Speaking of the combat, this is one of the weakest and easiest aspects of the game. In order to fend off the hordes of Black Manta’s scuba diver army, you must master the art of tapping the hold button over and over again. This is a surefire tactic for about the first 8 or 9 missions, and still your trusty fall back for the next 5 or so. You may also press the left shoulder button to blow big, pink smoke rings, which signals any nearby dolphin or shark to materialize and head butt your enemies into oblivion. You may only do that 3 times, sadly. After that, the animals of the ocean are tired of helping you, and they pretend like they are not home when you call. If you would like to fully utilize the fighting system, you are free to learn any of the button combos, ranging from 2-button combinations to 8 and beyond. Of course, this is terrifically intuitive.

The only variation from fighting the over 11 different enemy types over and over again lies with the submarine fighter missions. The first time you introduced to one of these, you are given a shot of Aquaman sitting in the cockpit, wearing his SOCOM headset, trash-talking his friends and yelling at his mom for chocolate milk issuing orders to his men.

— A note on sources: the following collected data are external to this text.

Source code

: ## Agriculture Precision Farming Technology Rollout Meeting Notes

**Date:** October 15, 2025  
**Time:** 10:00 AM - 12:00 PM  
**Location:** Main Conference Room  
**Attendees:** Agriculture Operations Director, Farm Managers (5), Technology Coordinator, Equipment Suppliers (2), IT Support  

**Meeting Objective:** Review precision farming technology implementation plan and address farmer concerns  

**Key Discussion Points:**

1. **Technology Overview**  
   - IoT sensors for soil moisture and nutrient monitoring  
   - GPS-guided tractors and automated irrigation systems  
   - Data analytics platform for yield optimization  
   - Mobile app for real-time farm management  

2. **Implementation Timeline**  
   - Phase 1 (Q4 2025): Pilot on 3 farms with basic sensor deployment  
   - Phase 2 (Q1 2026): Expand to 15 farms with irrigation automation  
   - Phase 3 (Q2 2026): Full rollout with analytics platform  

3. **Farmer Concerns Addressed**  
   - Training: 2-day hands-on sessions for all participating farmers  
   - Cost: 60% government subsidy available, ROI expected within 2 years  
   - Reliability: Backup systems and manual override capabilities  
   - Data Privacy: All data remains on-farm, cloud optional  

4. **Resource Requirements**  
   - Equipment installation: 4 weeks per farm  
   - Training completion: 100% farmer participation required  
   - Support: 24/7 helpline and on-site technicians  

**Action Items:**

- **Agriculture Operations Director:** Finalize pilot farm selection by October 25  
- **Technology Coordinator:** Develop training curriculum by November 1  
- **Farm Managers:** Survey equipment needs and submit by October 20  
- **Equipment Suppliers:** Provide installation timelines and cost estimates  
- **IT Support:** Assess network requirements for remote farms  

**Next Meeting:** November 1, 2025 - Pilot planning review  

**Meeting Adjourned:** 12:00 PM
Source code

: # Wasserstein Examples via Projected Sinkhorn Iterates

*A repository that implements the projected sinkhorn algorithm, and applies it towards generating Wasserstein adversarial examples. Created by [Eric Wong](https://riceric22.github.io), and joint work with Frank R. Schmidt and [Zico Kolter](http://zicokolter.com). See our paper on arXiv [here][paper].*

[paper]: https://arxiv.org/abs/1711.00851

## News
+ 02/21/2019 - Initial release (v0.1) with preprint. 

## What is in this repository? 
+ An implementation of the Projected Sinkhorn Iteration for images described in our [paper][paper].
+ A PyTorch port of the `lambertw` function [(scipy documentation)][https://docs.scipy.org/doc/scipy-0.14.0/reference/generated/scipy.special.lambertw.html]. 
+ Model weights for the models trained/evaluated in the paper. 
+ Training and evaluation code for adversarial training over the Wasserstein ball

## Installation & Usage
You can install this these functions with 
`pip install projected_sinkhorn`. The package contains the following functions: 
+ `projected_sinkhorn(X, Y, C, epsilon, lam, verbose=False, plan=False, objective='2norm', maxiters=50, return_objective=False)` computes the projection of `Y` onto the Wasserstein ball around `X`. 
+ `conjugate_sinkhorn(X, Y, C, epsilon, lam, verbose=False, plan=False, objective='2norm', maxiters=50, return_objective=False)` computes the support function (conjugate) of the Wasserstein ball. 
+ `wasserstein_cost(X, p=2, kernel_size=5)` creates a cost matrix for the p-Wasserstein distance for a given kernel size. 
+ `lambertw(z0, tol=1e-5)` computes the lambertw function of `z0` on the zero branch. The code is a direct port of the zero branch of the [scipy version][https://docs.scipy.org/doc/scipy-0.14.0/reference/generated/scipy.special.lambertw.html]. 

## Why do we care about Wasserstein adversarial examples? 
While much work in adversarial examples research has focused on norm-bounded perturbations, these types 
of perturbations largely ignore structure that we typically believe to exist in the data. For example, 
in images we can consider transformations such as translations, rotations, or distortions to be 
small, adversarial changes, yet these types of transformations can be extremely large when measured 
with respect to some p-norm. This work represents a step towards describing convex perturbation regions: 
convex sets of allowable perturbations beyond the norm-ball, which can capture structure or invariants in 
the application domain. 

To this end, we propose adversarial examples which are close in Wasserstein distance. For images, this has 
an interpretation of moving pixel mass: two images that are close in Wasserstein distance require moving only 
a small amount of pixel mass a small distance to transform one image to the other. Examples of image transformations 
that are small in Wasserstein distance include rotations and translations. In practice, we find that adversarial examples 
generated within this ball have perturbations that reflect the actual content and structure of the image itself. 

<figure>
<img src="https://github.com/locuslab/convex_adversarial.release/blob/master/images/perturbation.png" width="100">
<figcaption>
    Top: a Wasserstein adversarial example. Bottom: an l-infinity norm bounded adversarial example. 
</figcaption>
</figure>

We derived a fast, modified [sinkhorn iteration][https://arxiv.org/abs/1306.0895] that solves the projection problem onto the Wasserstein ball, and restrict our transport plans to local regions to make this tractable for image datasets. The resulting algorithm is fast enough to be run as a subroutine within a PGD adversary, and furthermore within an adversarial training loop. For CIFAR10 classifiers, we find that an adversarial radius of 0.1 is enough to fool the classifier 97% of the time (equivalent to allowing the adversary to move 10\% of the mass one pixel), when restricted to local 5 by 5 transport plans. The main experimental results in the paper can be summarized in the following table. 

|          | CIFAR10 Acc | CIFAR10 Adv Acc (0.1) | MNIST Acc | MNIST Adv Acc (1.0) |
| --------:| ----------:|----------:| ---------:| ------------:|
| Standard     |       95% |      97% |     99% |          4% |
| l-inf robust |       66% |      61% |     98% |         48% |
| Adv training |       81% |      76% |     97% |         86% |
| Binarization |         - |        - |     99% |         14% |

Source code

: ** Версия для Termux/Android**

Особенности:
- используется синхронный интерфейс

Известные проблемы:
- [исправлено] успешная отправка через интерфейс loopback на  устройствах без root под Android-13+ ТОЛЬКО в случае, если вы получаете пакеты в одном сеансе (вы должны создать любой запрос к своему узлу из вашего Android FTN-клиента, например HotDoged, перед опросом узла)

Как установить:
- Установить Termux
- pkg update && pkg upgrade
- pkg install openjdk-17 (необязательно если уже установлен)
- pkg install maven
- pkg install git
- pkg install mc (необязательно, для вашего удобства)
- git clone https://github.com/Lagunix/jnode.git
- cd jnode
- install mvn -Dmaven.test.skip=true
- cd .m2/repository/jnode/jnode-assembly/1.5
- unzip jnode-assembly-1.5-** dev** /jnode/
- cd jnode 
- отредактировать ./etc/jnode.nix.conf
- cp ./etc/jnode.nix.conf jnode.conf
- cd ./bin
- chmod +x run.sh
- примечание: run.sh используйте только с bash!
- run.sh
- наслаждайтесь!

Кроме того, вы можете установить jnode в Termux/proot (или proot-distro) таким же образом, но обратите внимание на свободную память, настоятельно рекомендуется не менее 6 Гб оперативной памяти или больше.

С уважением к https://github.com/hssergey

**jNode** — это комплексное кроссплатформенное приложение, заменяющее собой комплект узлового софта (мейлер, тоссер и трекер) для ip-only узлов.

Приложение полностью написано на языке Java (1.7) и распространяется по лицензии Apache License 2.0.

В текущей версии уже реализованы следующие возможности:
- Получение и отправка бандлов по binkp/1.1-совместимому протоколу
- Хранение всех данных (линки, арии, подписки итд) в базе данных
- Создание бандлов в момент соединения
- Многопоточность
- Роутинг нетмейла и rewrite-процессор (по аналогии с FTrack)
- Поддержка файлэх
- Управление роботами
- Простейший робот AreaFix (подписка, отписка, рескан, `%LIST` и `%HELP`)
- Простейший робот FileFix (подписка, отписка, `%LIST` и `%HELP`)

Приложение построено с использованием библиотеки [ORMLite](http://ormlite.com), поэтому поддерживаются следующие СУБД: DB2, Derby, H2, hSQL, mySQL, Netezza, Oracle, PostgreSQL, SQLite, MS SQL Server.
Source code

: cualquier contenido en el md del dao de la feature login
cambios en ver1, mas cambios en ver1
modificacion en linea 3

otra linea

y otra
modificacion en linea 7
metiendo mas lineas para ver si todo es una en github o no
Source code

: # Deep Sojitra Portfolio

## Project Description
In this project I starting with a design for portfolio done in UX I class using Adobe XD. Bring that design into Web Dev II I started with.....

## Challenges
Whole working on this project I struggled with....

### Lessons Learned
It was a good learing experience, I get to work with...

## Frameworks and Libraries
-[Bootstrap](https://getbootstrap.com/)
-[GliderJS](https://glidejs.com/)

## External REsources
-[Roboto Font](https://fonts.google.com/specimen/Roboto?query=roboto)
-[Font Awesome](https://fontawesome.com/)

These missions are actually playable, and one might even call them fun, but beware this trap! By this point, you’ve been playing the normal game for long enough that you may have forgotten what a fun game is like, and indeed, you may find these free-flying portions to be reason enough to continue playing the game. Lucky Chicken are clever, indeed!

Now, while this has not been confirmed, it would seem that the game actually rewards you for shooting down your wingmen. In fact, as I played the first of these missions, I was zealously going for my compatriots, because that’s what you do in these games, and upon shooting one of them down, the mission ended abruptly. This is a wonderfully acceptable feature of the game. Nintendo should take notes for their next Star Fox game, provided that Slippy is again a returning character.

Later in the game, you fight with lava trolls! That’s right, under the ocean, you do battle with creatures made of lava. Their abilities include having the same animation set as the previous scuba diver villains, being on fire under water, and throwing balls of molten lava at you. The lava trolls are after you because somehow, Black Manta’s massive armies of up to 50 scuba divers managed to steal a bunch of subs and attack the lava people, under the ocean, where they live. You know, in water.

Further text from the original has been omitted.